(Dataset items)
┌────────
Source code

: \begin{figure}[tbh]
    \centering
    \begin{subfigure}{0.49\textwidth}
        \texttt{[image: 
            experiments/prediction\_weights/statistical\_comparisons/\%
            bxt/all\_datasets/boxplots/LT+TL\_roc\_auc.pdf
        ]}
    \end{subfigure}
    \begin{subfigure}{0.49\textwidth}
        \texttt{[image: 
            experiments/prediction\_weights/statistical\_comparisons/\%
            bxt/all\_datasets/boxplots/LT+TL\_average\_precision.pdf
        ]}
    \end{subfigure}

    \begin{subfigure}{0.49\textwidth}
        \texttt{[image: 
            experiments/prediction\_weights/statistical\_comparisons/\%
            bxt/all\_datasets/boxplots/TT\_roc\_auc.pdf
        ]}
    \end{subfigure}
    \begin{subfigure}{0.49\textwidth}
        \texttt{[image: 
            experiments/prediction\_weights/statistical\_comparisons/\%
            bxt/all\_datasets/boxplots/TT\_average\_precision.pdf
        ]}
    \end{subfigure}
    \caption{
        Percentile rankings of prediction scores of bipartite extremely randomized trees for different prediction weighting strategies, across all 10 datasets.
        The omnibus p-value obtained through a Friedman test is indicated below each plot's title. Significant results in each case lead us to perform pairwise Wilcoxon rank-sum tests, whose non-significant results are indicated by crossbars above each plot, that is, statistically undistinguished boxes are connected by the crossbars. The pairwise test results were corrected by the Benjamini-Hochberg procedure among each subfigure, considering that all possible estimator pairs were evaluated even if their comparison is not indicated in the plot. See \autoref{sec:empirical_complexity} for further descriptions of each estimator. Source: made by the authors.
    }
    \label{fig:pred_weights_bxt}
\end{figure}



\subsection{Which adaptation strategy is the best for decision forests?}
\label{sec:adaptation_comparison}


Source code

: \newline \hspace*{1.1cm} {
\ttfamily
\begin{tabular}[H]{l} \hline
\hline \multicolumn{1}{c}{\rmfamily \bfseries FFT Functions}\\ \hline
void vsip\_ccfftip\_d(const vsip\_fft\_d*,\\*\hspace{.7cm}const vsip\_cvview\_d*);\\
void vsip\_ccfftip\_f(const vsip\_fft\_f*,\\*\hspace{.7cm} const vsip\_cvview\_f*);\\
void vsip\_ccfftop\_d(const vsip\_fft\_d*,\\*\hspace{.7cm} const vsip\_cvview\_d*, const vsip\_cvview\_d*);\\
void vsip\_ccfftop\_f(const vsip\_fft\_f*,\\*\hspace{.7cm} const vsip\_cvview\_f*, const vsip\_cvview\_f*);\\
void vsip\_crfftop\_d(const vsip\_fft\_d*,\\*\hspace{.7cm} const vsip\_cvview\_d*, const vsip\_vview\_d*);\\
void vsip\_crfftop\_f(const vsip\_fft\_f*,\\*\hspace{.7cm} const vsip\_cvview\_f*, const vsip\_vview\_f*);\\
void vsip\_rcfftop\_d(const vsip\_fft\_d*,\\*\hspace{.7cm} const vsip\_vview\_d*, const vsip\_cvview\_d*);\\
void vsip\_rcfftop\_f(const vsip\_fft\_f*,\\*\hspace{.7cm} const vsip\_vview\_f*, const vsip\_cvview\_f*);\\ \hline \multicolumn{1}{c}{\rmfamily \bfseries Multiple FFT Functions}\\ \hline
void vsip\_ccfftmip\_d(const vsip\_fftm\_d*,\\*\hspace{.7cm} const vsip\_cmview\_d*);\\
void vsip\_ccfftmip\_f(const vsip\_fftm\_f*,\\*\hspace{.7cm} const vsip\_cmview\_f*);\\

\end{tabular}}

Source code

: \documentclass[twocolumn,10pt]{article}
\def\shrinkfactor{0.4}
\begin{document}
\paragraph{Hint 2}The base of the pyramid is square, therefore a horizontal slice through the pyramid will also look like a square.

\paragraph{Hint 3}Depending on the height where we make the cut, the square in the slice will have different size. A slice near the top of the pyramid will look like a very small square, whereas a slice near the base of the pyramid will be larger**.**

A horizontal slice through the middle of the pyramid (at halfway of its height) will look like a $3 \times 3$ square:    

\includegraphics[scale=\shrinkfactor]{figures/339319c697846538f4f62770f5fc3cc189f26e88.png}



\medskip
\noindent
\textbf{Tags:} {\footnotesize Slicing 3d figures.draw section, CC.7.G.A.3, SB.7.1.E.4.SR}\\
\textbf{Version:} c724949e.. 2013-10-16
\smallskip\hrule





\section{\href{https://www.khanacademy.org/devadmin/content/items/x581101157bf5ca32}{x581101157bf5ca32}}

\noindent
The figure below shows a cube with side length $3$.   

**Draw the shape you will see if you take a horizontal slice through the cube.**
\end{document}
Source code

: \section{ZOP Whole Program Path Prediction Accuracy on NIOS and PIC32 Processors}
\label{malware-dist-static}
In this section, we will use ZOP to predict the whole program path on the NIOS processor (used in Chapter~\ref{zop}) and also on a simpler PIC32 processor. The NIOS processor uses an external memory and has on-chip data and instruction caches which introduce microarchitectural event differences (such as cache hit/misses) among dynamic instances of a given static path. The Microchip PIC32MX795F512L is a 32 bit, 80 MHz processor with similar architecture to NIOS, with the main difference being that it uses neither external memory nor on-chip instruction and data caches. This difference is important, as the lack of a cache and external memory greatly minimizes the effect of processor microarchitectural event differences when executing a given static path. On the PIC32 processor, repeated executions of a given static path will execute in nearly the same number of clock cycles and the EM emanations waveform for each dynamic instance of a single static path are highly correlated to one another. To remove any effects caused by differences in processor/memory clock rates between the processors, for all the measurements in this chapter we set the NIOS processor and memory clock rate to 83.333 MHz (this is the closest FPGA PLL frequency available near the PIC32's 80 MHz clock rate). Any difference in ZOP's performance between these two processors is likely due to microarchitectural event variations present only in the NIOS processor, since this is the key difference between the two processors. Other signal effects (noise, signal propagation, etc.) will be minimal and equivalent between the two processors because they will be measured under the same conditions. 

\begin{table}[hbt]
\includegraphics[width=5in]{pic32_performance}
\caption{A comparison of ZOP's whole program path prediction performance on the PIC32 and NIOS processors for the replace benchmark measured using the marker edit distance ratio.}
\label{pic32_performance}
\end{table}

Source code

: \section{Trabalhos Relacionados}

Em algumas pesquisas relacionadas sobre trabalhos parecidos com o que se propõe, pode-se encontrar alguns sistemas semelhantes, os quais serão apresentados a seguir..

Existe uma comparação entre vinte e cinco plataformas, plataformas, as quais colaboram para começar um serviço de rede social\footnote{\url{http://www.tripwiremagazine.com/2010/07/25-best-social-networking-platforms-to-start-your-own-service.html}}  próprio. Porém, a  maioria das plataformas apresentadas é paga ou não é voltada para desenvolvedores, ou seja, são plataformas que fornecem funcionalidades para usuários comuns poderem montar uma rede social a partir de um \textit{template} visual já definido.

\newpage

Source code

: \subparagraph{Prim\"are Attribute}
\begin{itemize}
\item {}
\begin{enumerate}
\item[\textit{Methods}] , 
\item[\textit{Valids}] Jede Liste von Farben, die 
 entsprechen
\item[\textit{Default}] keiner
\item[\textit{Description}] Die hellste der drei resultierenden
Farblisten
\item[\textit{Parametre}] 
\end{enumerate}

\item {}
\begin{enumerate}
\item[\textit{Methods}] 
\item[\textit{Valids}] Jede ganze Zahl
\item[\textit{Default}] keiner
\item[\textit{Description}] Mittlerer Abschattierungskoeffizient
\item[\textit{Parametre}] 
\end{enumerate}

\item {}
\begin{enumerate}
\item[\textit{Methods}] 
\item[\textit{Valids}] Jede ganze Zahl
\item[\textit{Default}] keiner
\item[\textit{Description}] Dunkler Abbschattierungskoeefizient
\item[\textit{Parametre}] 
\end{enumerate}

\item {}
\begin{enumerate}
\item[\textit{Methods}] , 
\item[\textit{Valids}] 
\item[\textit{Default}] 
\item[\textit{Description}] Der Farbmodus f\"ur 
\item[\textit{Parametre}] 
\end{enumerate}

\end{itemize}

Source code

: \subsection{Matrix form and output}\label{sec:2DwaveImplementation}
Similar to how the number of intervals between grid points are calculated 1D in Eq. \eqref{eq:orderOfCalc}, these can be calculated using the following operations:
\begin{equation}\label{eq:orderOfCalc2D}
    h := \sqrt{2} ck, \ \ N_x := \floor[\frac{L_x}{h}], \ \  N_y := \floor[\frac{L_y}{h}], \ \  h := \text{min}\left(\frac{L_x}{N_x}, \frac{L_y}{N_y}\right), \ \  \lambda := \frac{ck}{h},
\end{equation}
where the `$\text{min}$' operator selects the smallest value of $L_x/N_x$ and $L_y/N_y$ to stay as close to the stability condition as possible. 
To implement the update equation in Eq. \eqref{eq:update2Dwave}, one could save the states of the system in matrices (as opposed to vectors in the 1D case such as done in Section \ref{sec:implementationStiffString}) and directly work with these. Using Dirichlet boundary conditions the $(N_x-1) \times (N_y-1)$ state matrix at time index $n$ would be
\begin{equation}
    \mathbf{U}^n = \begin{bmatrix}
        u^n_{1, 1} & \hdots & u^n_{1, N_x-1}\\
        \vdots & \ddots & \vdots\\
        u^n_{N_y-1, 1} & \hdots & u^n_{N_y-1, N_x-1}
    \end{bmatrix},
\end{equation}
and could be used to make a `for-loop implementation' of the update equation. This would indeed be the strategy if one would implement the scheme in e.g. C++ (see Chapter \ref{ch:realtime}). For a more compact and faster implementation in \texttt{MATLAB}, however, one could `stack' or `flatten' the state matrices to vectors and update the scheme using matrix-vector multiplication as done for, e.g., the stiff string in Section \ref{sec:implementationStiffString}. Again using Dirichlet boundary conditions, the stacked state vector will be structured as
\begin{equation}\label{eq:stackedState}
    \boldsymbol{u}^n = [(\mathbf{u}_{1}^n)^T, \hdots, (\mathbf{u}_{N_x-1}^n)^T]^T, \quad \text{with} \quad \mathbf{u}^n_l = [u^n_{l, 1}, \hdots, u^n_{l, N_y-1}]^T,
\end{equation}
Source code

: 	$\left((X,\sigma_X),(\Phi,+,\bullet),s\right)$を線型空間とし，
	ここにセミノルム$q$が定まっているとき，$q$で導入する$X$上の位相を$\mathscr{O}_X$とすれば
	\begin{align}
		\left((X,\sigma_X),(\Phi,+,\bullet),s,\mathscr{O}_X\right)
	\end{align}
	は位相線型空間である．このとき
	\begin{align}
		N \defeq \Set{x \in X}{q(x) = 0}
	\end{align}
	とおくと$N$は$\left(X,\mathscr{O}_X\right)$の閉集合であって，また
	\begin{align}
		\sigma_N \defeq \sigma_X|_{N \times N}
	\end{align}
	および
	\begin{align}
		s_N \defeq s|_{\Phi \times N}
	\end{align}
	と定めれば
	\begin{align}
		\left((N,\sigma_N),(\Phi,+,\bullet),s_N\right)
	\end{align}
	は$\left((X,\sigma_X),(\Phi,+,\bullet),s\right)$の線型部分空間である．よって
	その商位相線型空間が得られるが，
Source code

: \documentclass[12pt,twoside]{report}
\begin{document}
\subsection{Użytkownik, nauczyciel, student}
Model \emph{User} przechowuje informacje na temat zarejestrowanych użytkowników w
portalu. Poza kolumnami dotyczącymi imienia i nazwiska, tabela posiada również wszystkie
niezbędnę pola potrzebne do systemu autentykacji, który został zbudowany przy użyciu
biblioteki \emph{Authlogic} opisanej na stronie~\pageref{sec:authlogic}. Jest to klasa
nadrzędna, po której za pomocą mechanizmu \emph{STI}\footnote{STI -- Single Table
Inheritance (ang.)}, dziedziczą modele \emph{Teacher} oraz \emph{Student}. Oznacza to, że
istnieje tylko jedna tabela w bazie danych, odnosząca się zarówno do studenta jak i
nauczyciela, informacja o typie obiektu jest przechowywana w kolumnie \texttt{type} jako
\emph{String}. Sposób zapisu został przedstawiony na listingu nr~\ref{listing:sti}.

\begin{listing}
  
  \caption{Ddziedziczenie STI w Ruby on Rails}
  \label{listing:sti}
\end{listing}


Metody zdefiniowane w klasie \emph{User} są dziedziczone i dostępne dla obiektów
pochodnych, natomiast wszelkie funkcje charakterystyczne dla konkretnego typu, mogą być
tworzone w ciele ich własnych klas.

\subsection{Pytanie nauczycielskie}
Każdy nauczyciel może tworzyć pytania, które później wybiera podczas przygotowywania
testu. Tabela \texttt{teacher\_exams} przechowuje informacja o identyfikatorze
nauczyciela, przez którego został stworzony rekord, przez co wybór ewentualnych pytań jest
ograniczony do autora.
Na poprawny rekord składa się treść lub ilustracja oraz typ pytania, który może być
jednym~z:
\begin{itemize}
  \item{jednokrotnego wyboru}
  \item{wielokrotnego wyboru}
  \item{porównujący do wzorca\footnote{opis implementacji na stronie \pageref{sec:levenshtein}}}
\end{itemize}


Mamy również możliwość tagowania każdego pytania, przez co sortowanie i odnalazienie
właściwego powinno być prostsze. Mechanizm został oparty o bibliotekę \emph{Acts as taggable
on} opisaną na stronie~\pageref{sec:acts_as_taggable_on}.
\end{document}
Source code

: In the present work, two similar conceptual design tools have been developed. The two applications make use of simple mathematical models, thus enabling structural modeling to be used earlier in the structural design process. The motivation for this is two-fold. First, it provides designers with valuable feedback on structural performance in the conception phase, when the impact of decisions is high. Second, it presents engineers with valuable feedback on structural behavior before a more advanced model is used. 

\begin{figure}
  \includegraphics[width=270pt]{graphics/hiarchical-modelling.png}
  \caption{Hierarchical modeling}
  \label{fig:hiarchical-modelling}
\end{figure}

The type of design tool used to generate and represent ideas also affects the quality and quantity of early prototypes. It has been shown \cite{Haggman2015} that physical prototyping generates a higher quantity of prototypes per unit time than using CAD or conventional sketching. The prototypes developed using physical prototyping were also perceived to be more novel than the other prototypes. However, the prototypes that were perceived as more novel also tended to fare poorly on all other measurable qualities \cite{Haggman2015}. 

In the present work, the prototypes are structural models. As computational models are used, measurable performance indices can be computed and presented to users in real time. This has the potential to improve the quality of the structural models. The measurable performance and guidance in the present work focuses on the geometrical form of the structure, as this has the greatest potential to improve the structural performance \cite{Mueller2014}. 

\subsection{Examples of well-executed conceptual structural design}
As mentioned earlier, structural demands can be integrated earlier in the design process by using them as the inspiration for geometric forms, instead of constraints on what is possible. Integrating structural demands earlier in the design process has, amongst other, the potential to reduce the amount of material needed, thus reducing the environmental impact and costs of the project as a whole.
└────────
> _REQUIRED ACTION_
Using the records above, copy word for word the line with "Oznacza to, że", the line with "Sposób zapisu został", and every line between them.

> _THE ANSWER_
Inheritance (ang.)}, dziedziczą modele \emph{Teacher} oraz \emph{Student}. Oznacza to, że
istnieje tylko jedna tabela w bazie danych, odnosząca się zarówno do studenta jak i
nauczyciela, informacja o typie obiektu jest przechowywana w kolumnie \texttt{type} jako
\emph{String}. Sposób zapisu został przedstawiony na listingu nr~\ref{listing:sti}.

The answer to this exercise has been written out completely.